ABOUT THIS EXERCISE: Among the lines of data below, reproduce only those from the one with "### 👋 같이 이야기하고, 같이 프로젝트 해요!" through the one with "Installs and configures the", exactly as they stand, both ends included.

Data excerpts
^^^^^^^^
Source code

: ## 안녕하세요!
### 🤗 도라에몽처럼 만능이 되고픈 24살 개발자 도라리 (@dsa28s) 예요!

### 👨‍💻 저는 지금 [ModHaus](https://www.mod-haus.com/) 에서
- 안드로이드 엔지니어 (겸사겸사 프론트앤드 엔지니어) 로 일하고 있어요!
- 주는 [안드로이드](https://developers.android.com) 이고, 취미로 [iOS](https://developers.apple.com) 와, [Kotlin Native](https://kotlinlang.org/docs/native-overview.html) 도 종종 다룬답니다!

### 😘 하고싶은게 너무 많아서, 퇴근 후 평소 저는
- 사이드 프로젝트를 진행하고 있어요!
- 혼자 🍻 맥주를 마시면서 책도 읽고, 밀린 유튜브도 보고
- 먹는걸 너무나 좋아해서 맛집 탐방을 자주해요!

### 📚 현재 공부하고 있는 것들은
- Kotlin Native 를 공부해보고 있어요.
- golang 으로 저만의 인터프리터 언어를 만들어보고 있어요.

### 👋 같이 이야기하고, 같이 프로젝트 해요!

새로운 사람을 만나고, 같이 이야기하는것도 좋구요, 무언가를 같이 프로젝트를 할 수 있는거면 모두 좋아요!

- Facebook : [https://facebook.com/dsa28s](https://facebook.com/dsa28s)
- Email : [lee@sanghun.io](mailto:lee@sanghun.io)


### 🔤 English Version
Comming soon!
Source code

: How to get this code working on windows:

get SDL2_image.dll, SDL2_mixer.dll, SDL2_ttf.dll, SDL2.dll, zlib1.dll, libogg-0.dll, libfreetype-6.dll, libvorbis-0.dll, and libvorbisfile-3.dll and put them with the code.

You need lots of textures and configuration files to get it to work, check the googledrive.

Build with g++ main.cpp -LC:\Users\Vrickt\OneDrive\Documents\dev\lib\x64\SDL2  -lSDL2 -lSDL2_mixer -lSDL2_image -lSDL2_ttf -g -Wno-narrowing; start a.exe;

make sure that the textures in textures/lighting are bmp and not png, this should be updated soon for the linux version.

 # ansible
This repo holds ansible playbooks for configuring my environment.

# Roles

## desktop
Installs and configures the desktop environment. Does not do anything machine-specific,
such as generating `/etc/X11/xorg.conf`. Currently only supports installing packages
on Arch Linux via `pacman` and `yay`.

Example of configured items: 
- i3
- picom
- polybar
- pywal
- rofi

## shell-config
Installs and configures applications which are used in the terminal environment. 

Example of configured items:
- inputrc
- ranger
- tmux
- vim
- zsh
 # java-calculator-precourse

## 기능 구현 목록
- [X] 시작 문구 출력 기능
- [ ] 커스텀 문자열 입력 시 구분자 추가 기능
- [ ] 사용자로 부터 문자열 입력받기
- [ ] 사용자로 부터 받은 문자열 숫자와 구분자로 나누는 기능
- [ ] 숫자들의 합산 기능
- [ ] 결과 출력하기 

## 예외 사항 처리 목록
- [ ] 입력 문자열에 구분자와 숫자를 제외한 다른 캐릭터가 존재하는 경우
^^^^^^^^
COMPLETED TASK:
### 👋 같이 이야기하고, 같이 프로젝트 해요!

새로운 사람을 만나고, 같이 이야기하는것도 좋구요, 무언가를 같이 프로젝트를 할 수 있는거면 모두 좋아요!

- Facebook : [https://facebook.com/dsa28s](https://facebook.com/dsa28s)
- Email : [lee@sanghun.io](mailto:lee@sanghun.io)


### 🔤 English Version
Comming soon!
Source code

: How to get this code working on windows:

get SDL2_image.dll, SDL2_mixer.dll, SDL2_ttf.dll, SDL2.dll, zlib1.dll, libogg-0.dll, libfreetype-6.dll, libvorbis-0.dll, and libvorbisfile-3.dll and put them with the code.

You need lots of textures and configuration files to get it to work, check the googledrive.

Build with g++ main.cpp -LC:\Users\Vrickt\OneDrive\Documents\dev\lib\x64\SDL2  -lSDL2 -lSDL2_mixer -lSDL2_image -lSDL2_ttf -g -Wno-narrowing; start a.exe;

make sure that the textures in textures/lighting are bmp and not png, this should be updated soon for the linux version.

 # ansible
This repo holds ansible playbooks for configuring my environment.

# Roles

## desktop
Installs and configures the desktop environment. Does not do anything machine-specific,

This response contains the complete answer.